Copy out, exactly, the first line of the entries below and every line after it through the one containing "GraphQL errors in".

■ **Material provided**:
= = = =
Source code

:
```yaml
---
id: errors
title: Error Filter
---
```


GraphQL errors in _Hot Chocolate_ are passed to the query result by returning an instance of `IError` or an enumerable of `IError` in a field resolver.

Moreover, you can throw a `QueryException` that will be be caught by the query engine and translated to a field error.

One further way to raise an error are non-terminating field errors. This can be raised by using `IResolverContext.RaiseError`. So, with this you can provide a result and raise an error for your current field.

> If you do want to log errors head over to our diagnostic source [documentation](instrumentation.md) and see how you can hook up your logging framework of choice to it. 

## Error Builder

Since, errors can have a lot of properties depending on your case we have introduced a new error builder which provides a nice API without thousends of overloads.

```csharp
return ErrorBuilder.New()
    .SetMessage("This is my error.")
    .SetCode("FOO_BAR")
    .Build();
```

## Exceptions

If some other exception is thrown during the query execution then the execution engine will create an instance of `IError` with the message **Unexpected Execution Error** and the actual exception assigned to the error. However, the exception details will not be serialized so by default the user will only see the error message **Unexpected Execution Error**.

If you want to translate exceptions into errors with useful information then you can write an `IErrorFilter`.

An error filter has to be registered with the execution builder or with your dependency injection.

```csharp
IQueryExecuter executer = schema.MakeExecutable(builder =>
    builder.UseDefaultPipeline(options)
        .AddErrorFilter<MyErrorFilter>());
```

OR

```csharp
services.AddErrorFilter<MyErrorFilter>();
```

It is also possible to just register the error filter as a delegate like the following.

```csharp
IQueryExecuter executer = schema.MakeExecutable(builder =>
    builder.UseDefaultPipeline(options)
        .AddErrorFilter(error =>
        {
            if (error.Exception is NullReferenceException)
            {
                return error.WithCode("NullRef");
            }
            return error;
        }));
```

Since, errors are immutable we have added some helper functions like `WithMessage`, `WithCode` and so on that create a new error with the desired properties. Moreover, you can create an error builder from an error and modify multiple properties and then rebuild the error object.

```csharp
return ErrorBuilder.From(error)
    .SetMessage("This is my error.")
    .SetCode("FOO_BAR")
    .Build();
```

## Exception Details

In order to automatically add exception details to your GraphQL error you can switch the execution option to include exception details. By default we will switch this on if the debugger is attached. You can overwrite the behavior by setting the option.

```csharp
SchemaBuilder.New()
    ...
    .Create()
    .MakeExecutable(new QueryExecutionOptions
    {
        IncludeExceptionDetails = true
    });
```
= = = =
■ **Answer space**:
Source code

:
```yaml
---
id: errors
title: Error Filter
---
```


GraphQL errors in _Hot Chocolate_ are passed to the query result by returning an instance of `IError` or an enumerable of `IError` in a field resolver.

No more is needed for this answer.